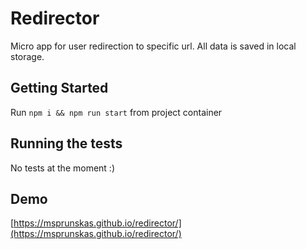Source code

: # Redirector

Micro app for user redirection to specific url. All data is saved in local storage.

## Getting Started

Run `npm i && npm run start` from project container

## Running the tests

No tests at the moment :)

## Demo
[https://msprunskas.github.io/redirector/](https://msprunskas.github.io/redirector/)

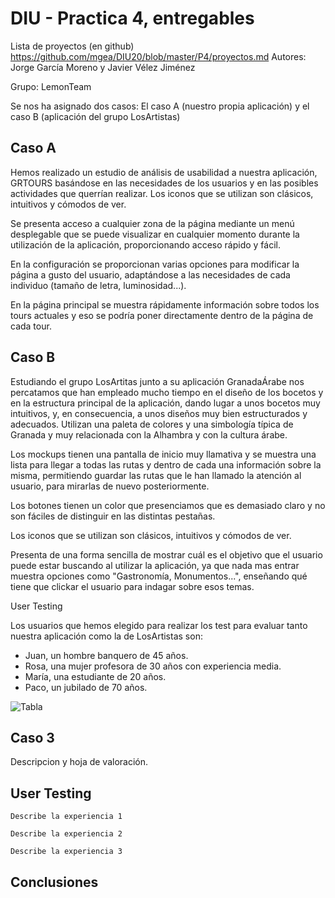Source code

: # DIU - Practica 4, entregables

Lista de proyectos (en github) https://github.com/mgea/DIU20/blob/master/P4/proyectos.md
Autores: Jorge García Moreno y Javier Vélez Jiménez

Grupo: LemonTeam

Se nos ha asignado dos casos: El caso A (nuestro propia aplicación) y el caso B (aplicación del grupo LosArtistas)

## Caso A
Hemos realizado un estudio de análisis de usabilidad a nuestra aplicación, GRTOURS basándose en las necesidades de los usuarios y en las posibles actividades que querrían realizar. Los iconos que se utilizan son clásicos, intuitivos y cómodos de ver. 

Se presenta acceso a cualquier zona de la página mediante un menú desplegable que se puede visualizar en cualquier momento durante la utilización de la aplicación, proporcionando acceso rápido y fácil. 

En la configuración se proporcionan varias opciones para modificar la página a gusto del usuario, adaptándose a las necesidades de cada individuo (tamaño de letra, luminosidad...). 

En la página principal se muestra rápidamente información sobre todos los tours actuales y eso se podría poner directamente dentro de la página de cada tour.


## Caso B
Estudiando el grupo LosArtitas junto a su aplicación GranadaÁrabe nos percatamos que han empleado mucho tiempo en el diseño de los bocetos y en la estructura principal de la aplicación, dando lugar a unos bocetos muy intuitivos, y, en consecuencia, a unos diseños muy bien estructurados y adecuados. Utilizan una paleta de colores y una simbología típica de Granada y muy relacionada con la Alhambra y con la cultura árabe.

Los mockups tienen una pantalla de inicio muy llamativa y se muestra una lista para llegar a todas las rutas y dentro de cada una información sobre la misma, permitiendo guardar las rutas que le han llamado la atención al usuario, para mirarlas de nuevo posteriormente.

Los botones tienen un color que presenciamos que es demasiado claro y no son fáciles de distinguir en las distintas pestañas.

Los iconos que se utilizan son clásicos, intuitivos y cómodos de ver.

Presenta de una forma sencilla de mostrar cuál es el objetivo que el usuario puede estar buscando al utilizar la aplicación, ya que nada mas entrar muestra opciones como "Gastronomía, Monumentos...", enseñando qué tiene que clickar el usuario para indagar sobre esos temas.


User Testing

Los usuarios que hemos elegido para realizar los test para evaluar tanto nuestra aplicación como la de LosArtistas son:
 - Juan, un hombre banquero de 45 años.
 - Rosa, una mujer profesora de 30 años con experiencia media.
 - María, una estudiante de 20 años.
 - Paco, un jubilado de 70 años.

![Tabla](https://user-images.githubusercontent.com/40770870/120208621-faaeab00-c22d-11eb-8da1-54db14c862cf.PNG)



## Caso 3

Descripcion y hoja de valoración.   

## User Testing

	Describe la experiencia 1

	Describe la experiencia 2

	Describe la experiencia 3


## Conclusiones
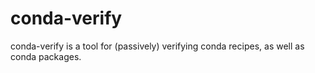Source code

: conda-verify
============

conda-verify is a tool for (passively) verifying conda recipes, as well
as conda packages.
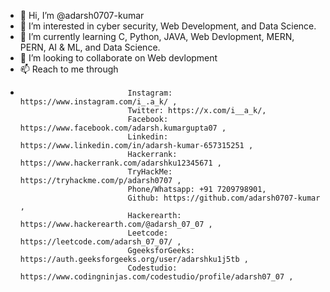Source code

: - 👋 Hi, I’m @adarsh0707-kumar
- 👀 I’m interested in cyber security, Web Development, and Data Science.
- 🌱 I’m currently learning C, Python, JAVA, Web Devlopment, MERN, PERN, AI & ML,  and Data Science.
- 💞️ I’m looking to collaborate on Web devlopment
- 📫 Reach to me through 
-                             Instagram: https://www.instagram.com/i_.a_k/ ,
                              Twitter: https://x.com/i__a_k/, 
                              Facebook: https://www.facebook.com/adarsh.kumargupta07 ,
                              Linkedin: https://www.linkedin.com/in/adarsh-kumar-657315251 ,
                              Hackerrank: https://www.hackerrank.com/adarshku12345671 ,
                              TryHackMe: https://tryhackme.com/p/adarsh0707 ,
                              Phone/Whatsapp: +91 7209798901, 
                              Github: https://github.com/adarsh0707-kumar ,
                              Hackerearth: https://www.hackerearth.com/@adarsh_07_07 ,
                              Leetcode: https://leetcode.com/adarsh_07_07/ ,
                              GgeeksforGeeks: https://auth.geeksforgeeks.org/user/adarshku1j5tb ,
                              Codestudio: https://www.codingninjas.com/codestudio/profile/adarsh07_07 ,
                              
                              
                              
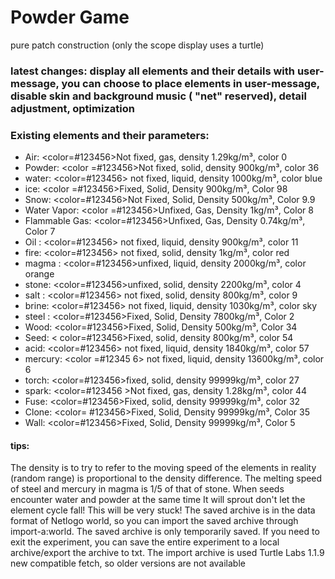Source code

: # Powder Game
pure patch construction (only the scope display uses a turtle) 

### latest changes: display all elements and their details with user-message, you can choose to place elements in user-message, disable skin and background music ( "net" reserved), detail adjustment, optimization

### Existing elements and their parameters: 
- Air: <color=#123456>Not fixed, gas, density 1.29kg/m³, color 0</color> 
- Powder: <color =#123456>Not fixed, solid, density 900kg/m³, color 36</color> 
- water: <color=#123456> not fixed, liquid, density 1000kg/m³, color blue</color> 
- ice: <color =#123456>Fixed, Solid, Density 900kg/m³, Color 98</color> 
- Snow: <color=#123456>Not Fixed, Solid, Density 500kg/m³, Color 9.9</color> 
- Water Vapor: <color =#123456>Unfixed, Gas, Density 1kg/m³, Color 8</color> 
- Flammable Gas: <color=#123456>Unfixed, Gas, Density 0.74kg/m³, Color 7</color> 
- Oil : <color=#123456> not fixed, liquid, density 900kg/m³, color 11</color> 
- fire: <color=#123456> not fixed, solid, density 1kg/m³, color red</color> 
- magma : <color=#123456>unfixed, liquid, density 2000kg/m³, color orange</color> 
- stone: <color=#123456>unfixed, solid, density 2200kg/m³, color 4</color> 
- salt : <color=#123456> not fixed, solid, density 800kg/m³, color 9</color> 
- brine: <color=#123456> not fixed, liquid, density 1030kg/m³, color sky</color> 
- steel : <color=#123456>Fixed, Solid, Density 7800kg/m³, Color 2</color> 
- Wood: <color=#123456>Fixed, Solid, Density 500kg/m³, Color 34</color> 
- Seed: < color=#123456>Fixed, solid, density 800kg/m³, color 54</color> 
- acid: <color=#123456> not fixed, liquid, density 1840kg/m³, color 57</color> 
- mercury: <color =#12345 6> not fixed, liquid, density 13600kg/m³, color 6</color> 
- torch: <color=#123456>fixed, solid, density 99999kg/m³, color 27</color> 
- spark: <color=#123456 >Not fixed, gas, density 1.28kg/m³, color 44</color> 
- Fuse: <color=#123456>Fixed, solid, density 99999kg/m³, color 32</color>
- Clone: <color= #123456>Fixed, Solid, Density 99999kg/m³, Color 35</color>
- Wall: <color=#123456>Fixed, Solid, Density 99999kg/m³, Color 5</color> 

#### tips:
The density is to try to refer to the moving speed of the elements in reality (random range) is proportional to the density difference. 
The melting speed of steel and mercury in magma is 1/5 of that of stone. 
When seeds encounter water and powder at the same time It will sprout 
don't let the element cycle fall! 
This will be very stuck! The saved archive is in the data format of Netlogo world, so you can import the saved archive through import-a:world. The saved archive is only temporarily saved. If you need to exit the experiment, you can save the entire experiment to a local archive/export the archive to txt. The import archive is used Turtle Labs 1.1.9 new compatible fetch, so older versions are not available
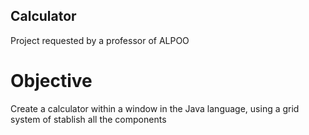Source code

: ## Calculator

Project requested by a professor of ALPOO

# Objective
Create a calculator within a window in the Java language, using a grid system of stablish all the components

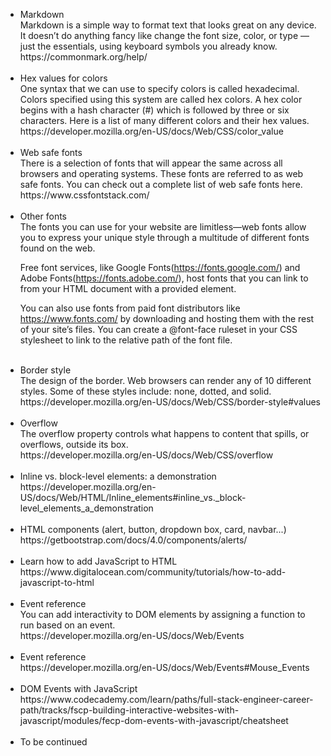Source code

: <ul>

<li>
Markdown <br>
Markdown is a simple way to format text that looks great on any device. It doesn’t do anything fancy like change the font size, color, or type — just the essentials, using keyboard symbols you already know. <br>
https://commonmark.org/help/ 
</li>
<br>

<li>
Hex values for colors <br>
One syntax that we can use to specify colors is called hexadecimal. Colors specified using this system are called hex colors. A hex color begins with a hash character (#) which is followed by three or six characters. Here is a list of many different colors and their hex values. <br>
https://developer.mozilla.org/en-US/docs/Web/CSS/color_value
</li>
<br>

<li>
Web safe fonts <br>
There is a selection of fonts that will appear the same across all browsers and operating systems. These fonts are referred to as web safe fonts. You can check out a complete list of web safe fonts here. <br>
https://www.cssfontstack.com/
</li>
<br>

<li>
Other fonts<br>
The fonts you can use for your website are limitless—web fonts allow you to express your unique style through a multitude of different fonts found on the web.<br>

Free font services, like Google Fonts(https://fonts.google.com/) and Adobe Fonts(https://fonts.adobe.com/), host fonts that you can link to from your HTML document with a provided <link> element.<br>

You can also use fonts from paid font distributors like https://www.fonts.com/ by downloading and hosting them with the rest of your site’s files. You can create a @font-face ruleset in your CSS stylesheet to link to the relative path of the font file.<br>
</li>
<br>
  
<li>
Border style<br>
The design of the border. Web browsers can render any of 10 different styles. Some of these styles include: none, dotted, and solid. https://developer.mozilla.org/en-US/docs/Web/CSS/border-style#values
</li>
<br>
  
<li>
Overflow<br>
The overflow property controls what happens to content that spills, or overflows, outside its box.<br> 
https://developer.mozilla.org/en-US/docs/Web/CSS/overflow
</li>
<br>
  
<li>
Inline vs. block-level elements: a demonstration<br>
https://developer.mozilla.org/en-US/docs/Web/HTML/Inline_elements#inline_vs._block-level_elements_a_demonstration
</li>
<br>
 
<li>
HTML components (alert, button, dropdown box, card, navbar...)<br>
https://getbootstrap.com/docs/4.0/components/alerts/
</li>
<br>
  
<li>
Learn how to add JavaScript to HTML<br>
https://www.digitalocean.com/community/tutorials/how-to-add-javascript-to-html
</li>
<br>
  
<li>
Event reference<br>
You can add interactivity to DOM elements by assigning a function to run based on an event.<br>
https://developer.mozilla.org/en-US/docs/Web/Events
</li>
<br>

<li>
Event reference<br>
https://developer.mozilla.org/en-US/docs/Web/Events#Mouse_Events
</li>
<br>  
  
<li>
DOM Events with JavaScript<br>
https://www.codecademy.com/learn/paths/full-stack-engineer-career-path/tracks/fscp-building-interactive-websites-with-javascript/modules/fecp-dom-events-with-javascript/cheatsheet
</li>
<br>
  
<li>
To be continued<br>
</li>
<br>

</ul>
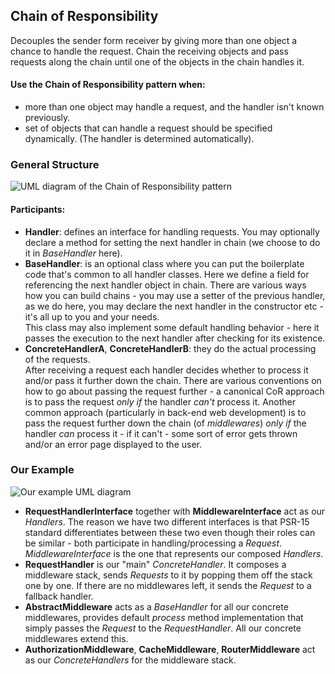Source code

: ## Chain of Responsibility

Decouples the sender form receiver by giving more than one object a chance to
handle the request. Chain the receiving objects and pass requests along the
chain until one of the objects in the chain handles it.

#### Use the Chain of Responsibility pattern when:

- more than one object may handle a request, and the handler isn't known previously. 
- set of objects that can handle a request should be specified dynamically.
  (The handler is determined automatically).

### General Structure

![UML diagram of the Chain of Responsibility pattern][1]

#### Participants:
- **Handler**: defines an interface for handling requests. You may optionally
  declare a method for setting the next handler in chain (we choose to do it in
  _BaseHandler_ here).
- **BaseHandler**: is an optional class where you can put the boilerplate code
  that's common to all handler classes. Here we define a field for referencing
  the next handler object in chain. There are various ways how you can build
  chains - you may use a setter of the previous handler, as we do here, you
  may declare the next handler in the constructor etc - it's all up to you and
  your needs.  
  This class may also implement some default handling behavior - here it passes
  the execution to the next handler after checking for its existence.
- **ConcreteHandlerA**, **ConcreteHandlerB**: they do the actual processing of
  the requests.  
  After receiving a request each handler decides whether to process it and/or
  pass it further down the chain. There are various conventions on how to go
  about passing the request further - a canonical CoR approach is to pass the
  request _only if_ the handler _can't_ process it. Another common approach
  (particularly in back-end web development) is to pass the request further down the
  chain (of _middlewares_) _only if_ the handler _can_ process it - 
  if it can't - some sort of error gets thrown and/or an error page displayed
  to the user.

### Our Example

![Our example UML diagram][2]

- **RequestHandlerInterface** together with **MiddlewareInterface**
  act as our _Handlers_. The reason we have two different interfaces is that
  PSR-15 standard differentiates between these two even though their roles can
  be similar - both participate in handling/processing a _Request_.
  _MiddlewareInterface_ is the one that represents our composed _Handlers_.
- **RequestHandler** is our "main" _ConcreteHandler_. It composes a middleware stack,
  sends _Requests_ to it by popping them off the stack one by one. If there are
  no middlewares left, it sends the _Request_ to a fallback handler.
- **AbstractMiddleware** acts as a _BaseHandler_ for all our concrete middlewares,
  provides default _process_ method implementation that simply passes the
  _Request_ to the _RequestHandler_. All our concrete middlewares extend this.
- **AuthorizationMiddleware**, **CacheMiddleware**, **RouterMiddleware** act as
  our _ConcreteHandlers_ for the middleware stack.

[1]: https://i.ibb.co/6Hwsj18/Chain-of-Responsibility.png
[2]: https://i.ibb.co/G31Vhd0/Chain-of-Responsibility-Example.png 
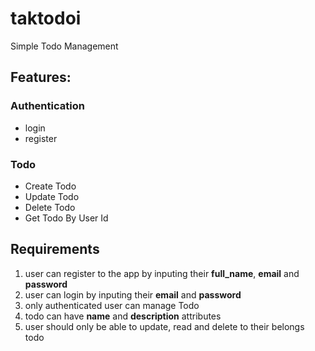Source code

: # taktodoi
Simple Todo Management
## Features:
### Authentication
  - login
  - register
### Todo
  - Create Todo
  - Update Todo
  - Delete Todo
  - Get Todo By User Id

## Requirements
1. user can register to the app by inputing their **full_name**, **email** and **password**
2. user can login by inputing their **email** and **password**
3. only authenticated user can manage Todo
4. todo can have **name** and **description** attributes
5. user should only be able to update, read and delete to their belongs todo
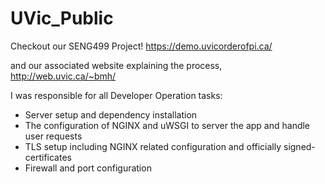 # UVic_Public

Checkout our SENG499 Project!
https://demo.uvicorderofpi.ca/

and our associated website explaining the process,
http://web.uvic.ca/~bmh/

I was responsible for all Developer Operation tasks: 
- Server setup and dependency installation
- The configuration of NGINX and uWSGI to server the app and handle user requests
- TLS setup including NGINX related configuration and officially signed-certificates
- Firewall and port configuration
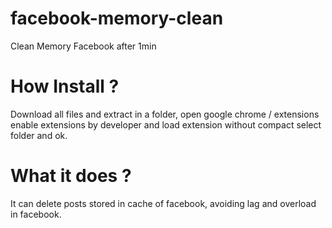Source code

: # facebook-memory-clean
Clean Memory Facebook after 1min

# How Install ?

Download all files and extract in a folder, open google chrome / extensions enable extensions by developer and load extension without compact select folder and ok.

# What it does ?

It can delete posts stored in cache of facebook, avoiding lag and overload in facebook.
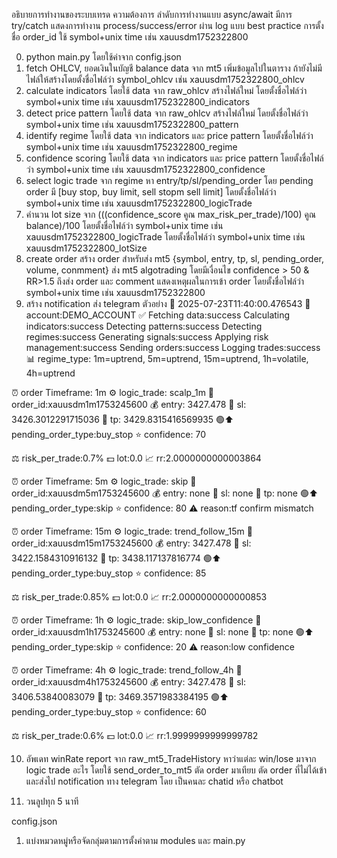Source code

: อธิบายการทำงานของระบบเทรด
ความต้องการ
ลำดับการทำงานแบบ async/await มีการ try/catch แสดงการทำงาน process/success/error ผ่าน log แบบ best practice
การตั้งชื่อ order_id ใช้ symbol+unix time เช่น xauusdm1752322800

0. python main.py โดยใช้ค่าจาก config.json
1. fetch OHLCV, ยอดเงินในบัญชี balance data จาก mt5 เพิ่มข้อมูลไปในตาราง ถ้ายังไม่มีไฟล์ให้สร้างโดยตั้งชื่อไฟล์ว่า symbol_ohlcv เช่น xauusdm1752322800_ohlcv
2. calculate indicators โดยใช้ data จาก raw_ohlcv สร้างไฟล์ใหม่ โดยตั้งชื่อไฟล์ว่า symbol+unix time เช่น xauusdm1752322800_indicators
3. detect price pattern โดยใช้ data จาก raw_ohlcv สร้างไฟล์ใหม่ โดยตั้งชื่อไฟล์ว่า symbol+unix time เช่น xauusdm1752322800_pattern
4. identify regime โดยใช้ data จาก indicators และ price pattern โดยตั้งชื่อไฟล์ว่า symbol+unix time เช่น xauusdm1752322800_regime
5. confidence scoring โดยใช้ data จาก indicators และ price pattern โดยตั้งชื่อไฟล์ว่า symbol+unix time เช่น xauusdm1752322800_confidence
6. select logic trade จาก regime หา entry/tp/sl/pending_order โดย pending order มี [buy stop, buy limit, sell stopm sell limit] โดยตั้งชื่อไฟล์ว่า symbol+unix time เช่น xauusdm1752322800_logicTrade
7. คำนวน lot size จาก (((confidence_score คูณ max_risk_per_trade)/100) คูณ balance)/100 โดยตั้งชื่อไฟล์ว่า symbol+unix time เช่น xauusdm1752322800_logicTrade โดยตั้งชื่อไฟล์ว่า symbol+unix time เช่น xauusdm1752322800_lotSize
8. create order สร้าง order สำหรับส่ง mt5 {symbol, entry, tp, sl, pending_order, volume, conmment} ส่ง mt5 algotrading โดยมีเงื่อนไข confidence > 50 & RR>1.5 ถึงส่ง order และ comment แสดงเหตุผลในการเข้า order โดยตั้งชื่อไฟล์ว่า symbol+unix time เช่น xauusdm1752322800
9. สร้าง notification ส่ง telegram
   ตัวอย่าง
   📅 2025-07-23T11:40:00.476543
   🏦 account:DEMO_ACCOUNT
   ✅ Fetching data:success Calculating indicators:success Detecting patterns:success Detecting regimes:success Generating signals:success Applying risk management:success Sending orders:success Logging trades:success
   📊 regime_type: 1m=uptrend, 5m=uptrend, 15m=uptrend, 1h=volatile, 4h=uptrend

⏰ order Timeframe: 1m
⚙️ logic_trade: scalp_1m
📌 order_id:xauusdm1m1753245600
💰 entry: 3427.478
🛑 sl: 3426.3012291715036
🎯 tp: 3429.8315416569935
🟢⬆️ pending_order_type:buy_stop
⭐️ confidence: 70

⚖️ risk_per_trade:0.7%
💵 lot:0.0
📈 rr:2.0000000000003864

⏰ order Timeframe: 5m
⚙️ logic_trade: skip
📌 order_id:xauusdm5m1753245600
💰 entry: none
🛑 sl: none
🎯 tp: none
🟢⬆️ pending_order_type:skip
⭐️ confidence: 80
⚠️ reason:tf confirm mismatch

⏰ order Timeframe: 15m
⚙️ logic_trade: trend_follow_15m
📌 order_id:xauusdm15m1753245600
💰 entry: 3427.478
🛑 sl: 3422.1584310916132
🎯 tp: 3438.117137816774
🟢⬆️ pending_order_type:buy_stop
⭐️ confidence: 85

⚖️ risk_per_trade:0.85%
💵 lot:0.0
📈 rr:2.0000000000000853

⏰ order Timeframe: 1h
⚙️ logic_trade: skip_low_confidence
📌 order_id:xauusdm1h1753245600
💰 entry: none
🛑 sl: none
🎯 tp: none
🟢⬆️ pending_order_type:skip
⭐️ confidence: 20
⚠️ reason:low confidence

⏰ order Timeframe: 4h
⚙️ logic_trade: trend_follow_4h
📌 order_id:xauusdm4h1753245600
💰 entry: 3427.478
🛑 sl: 3406.53840083079
🎯 tp: 3469.3571983384195
🟢⬆️ pending_order_type:buy_stop
⭐️ confidence: 60

⚖️ risk_per_trade:0.6%
💵 lot:0.0
📈 rr:1.9999999999999782

10. อัพเดท winRate report จาก raw_mt5_TradeHistory หาว่าแต่ละ win/lose มาจาก logic trade อะไร โดยใช้ send_order_to_mt5 ตัด order มาเทียบ ตัด order ที่ไม่ได้เข้า และส่งไป notification ทาง telegram โดย เป็นคนละ chatid หรือ chatbot

11. วนลูปทุก 5 นาที

config.json

1. แบ่งหมวดหมู่หรือจัดกลุ่มตามการตั้งค่าตาม modules และ main.py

------------------------

Only the lines from the one containing "- magma : <color=#123456>unfixed, liquid, density" through the one containing "don't let the element cycle fall!" are to be retyped, both boundary lines included, with no other material.

■ Output
- magma : <color=#123456>unfixed, liquid, density 2000kg/m³, color orange</color> 
- stone: <color=#123456>unfixed, solid, density 2200kg/m³, color 4</color> 
- salt : <color=#123456> not fixed, solid, density 800kg/m³, color 9</color> 
- brine: <color=#123456> not fixed, liquid, density 1030kg/m³, color sky</color> 
- steel : <color=#123456>Fixed, Solid, Density 7800kg/m³, Color 2</color> 
- Wood: <color=#123456>Fixed, Solid, Density 500kg/m³, Color 34</color> 
- Seed: < color=#123456>Fixed, solid, density 800kg/m³, color 54</color> 
- acid: <color=#123456> not fixed, liquid, density 1840kg/m³, color 57</color> 
- mercury: <color =#12345 6> not fixed, liquid, density 13600kg/m³, color 6</color> 
- torch: <color=#123456>fixed, solid, density 99999kg/m³, color 27</color> 
- spark: <color=#123456 >Not fixed, gas, density 1.28kg/m³, color 44</color> 
- Fuse: <color=#123456>Fixed, solid, density 99999kg/m³, color 32</color>
- Clone: <color= #123456>Fixed, Solid, Density 99999kg/m³, Color 35</color>
- Wall: <color=#123456>Fixed, Solid, Density 99999kg/m³, Color 5</color> 

#### tips:
The density is to try to refer to the moving speed of the elements in reality (random range) is proportional to the density difference. 
The melting speed of steel and mercury in magma is 1/5 of that of stone. 
When seeds encounter water and powder at the same time It will sprout 
don't let the element cycle fall! 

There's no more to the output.